As for fiber or infiniband, no I use both no help that's just a media layer and FC is at 4Gbit (going to 8Gbit) and infiniband is 10Gbit, but w/ sas you can get 4x3Gbit (12gbit) but that does NOT mean you can actually push that data that's a separate issue. You run into controller and host bottlenecks. The best I've seen so far is 1.2-1.6GiB/s (solaris amd-opteron system w/ 48 drives running zfs) but that's all (zero apps as you're taking all the cpu cycles to do the I/O). As for speed, (thoughput) SSD's are pricey and are still slower than rotational media at this point. For IOPS (which you wouldn't be pushing throughput on) they have an advantage w/ reads but so far a disadvantage w/ writes as far as I can see (which is why I was interested in those xdd runs to get some real #'s).

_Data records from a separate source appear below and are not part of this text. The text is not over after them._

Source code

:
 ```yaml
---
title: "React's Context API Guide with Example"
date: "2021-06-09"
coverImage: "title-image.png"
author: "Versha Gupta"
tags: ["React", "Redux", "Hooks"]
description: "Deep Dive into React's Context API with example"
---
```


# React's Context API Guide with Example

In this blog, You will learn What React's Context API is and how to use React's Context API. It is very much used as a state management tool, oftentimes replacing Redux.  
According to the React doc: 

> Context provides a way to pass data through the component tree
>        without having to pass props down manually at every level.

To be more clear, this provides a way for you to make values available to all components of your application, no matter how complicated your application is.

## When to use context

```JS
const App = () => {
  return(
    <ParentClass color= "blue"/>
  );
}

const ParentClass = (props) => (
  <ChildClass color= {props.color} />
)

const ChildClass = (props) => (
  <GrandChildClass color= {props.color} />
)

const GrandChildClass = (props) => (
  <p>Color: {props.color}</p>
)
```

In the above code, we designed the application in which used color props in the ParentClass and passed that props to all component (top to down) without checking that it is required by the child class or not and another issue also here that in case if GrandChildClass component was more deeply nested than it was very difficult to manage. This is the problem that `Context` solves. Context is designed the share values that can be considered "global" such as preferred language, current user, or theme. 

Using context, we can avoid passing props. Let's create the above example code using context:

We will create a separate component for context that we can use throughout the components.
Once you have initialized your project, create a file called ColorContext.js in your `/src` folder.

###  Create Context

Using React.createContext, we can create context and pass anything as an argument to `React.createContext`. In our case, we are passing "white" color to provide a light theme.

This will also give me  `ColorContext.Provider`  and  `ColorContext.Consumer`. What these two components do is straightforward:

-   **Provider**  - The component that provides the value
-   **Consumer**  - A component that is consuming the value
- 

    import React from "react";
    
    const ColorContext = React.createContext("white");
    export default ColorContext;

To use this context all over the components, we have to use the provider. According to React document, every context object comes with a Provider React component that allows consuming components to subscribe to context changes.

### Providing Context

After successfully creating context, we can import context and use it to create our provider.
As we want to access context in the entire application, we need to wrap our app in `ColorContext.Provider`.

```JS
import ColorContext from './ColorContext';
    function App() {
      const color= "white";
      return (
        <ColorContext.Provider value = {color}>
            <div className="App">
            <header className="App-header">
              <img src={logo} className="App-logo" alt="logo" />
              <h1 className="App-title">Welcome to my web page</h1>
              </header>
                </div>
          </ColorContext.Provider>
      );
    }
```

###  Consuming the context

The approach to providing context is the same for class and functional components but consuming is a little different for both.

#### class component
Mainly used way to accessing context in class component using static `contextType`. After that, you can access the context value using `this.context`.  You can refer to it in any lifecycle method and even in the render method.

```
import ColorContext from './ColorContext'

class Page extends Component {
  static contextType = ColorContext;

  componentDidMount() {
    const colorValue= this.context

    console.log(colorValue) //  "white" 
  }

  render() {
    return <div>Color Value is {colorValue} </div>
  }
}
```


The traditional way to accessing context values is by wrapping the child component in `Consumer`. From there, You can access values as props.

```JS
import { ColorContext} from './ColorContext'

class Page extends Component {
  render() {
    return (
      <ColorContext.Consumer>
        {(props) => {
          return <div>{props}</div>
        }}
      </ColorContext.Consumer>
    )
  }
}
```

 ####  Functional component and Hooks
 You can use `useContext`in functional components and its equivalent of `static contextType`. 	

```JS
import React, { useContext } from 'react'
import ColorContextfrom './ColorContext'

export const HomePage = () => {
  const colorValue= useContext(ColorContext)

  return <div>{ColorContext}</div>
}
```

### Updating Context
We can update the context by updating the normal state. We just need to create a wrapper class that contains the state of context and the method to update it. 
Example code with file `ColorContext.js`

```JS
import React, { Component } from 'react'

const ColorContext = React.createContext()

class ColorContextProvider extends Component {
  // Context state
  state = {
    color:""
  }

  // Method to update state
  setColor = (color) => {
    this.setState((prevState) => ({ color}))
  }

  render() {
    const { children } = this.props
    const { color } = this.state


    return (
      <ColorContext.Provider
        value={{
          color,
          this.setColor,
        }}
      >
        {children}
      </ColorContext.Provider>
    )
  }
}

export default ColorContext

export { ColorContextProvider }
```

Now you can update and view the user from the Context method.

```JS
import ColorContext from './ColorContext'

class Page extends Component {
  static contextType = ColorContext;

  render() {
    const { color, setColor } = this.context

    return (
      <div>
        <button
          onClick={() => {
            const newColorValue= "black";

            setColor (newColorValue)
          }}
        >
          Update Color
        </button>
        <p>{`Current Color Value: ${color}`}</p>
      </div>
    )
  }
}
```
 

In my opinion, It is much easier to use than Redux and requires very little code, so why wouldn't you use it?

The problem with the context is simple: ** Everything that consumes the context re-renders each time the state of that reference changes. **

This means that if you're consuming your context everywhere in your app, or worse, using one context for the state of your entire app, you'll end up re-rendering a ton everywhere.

As for I/O drives they don't look that good if it takes 6 of them to reach 4.2GiB/s for reads & 3.6GiB/s for writes. I would be more curious to know what system that they used that had 6 PCIe 4x slots to use for testing actually. And for the IOPS (which they didn't list for read or write so assuming read here) may be in for a run for the money with multiple cards & ssd's though i haven't priced such a solution.

The Fusion IOdrive has PCIe x4 (physical). The Supermicro X7DWN+ (http://www.supermicro.com/products/m...400/X7DWN+.cfm) has 4x PCIe x8 and you can add a UIO riser card (http://www.supermicro.com/products/n...risercards.cfm) for 4 more for a total of 8x PCIe x8 slots. But I don't know how bandwidth starved the UIO based PCIe slots would be. Of course you have zero slots for your regular graphic cards... so that wouldn't help Buckeye

I'm interested in how you are able to create an array accross raid adapters. It must be through a variation of software RAID. I know it sucks in Windows, but it supposedly scales better in linux.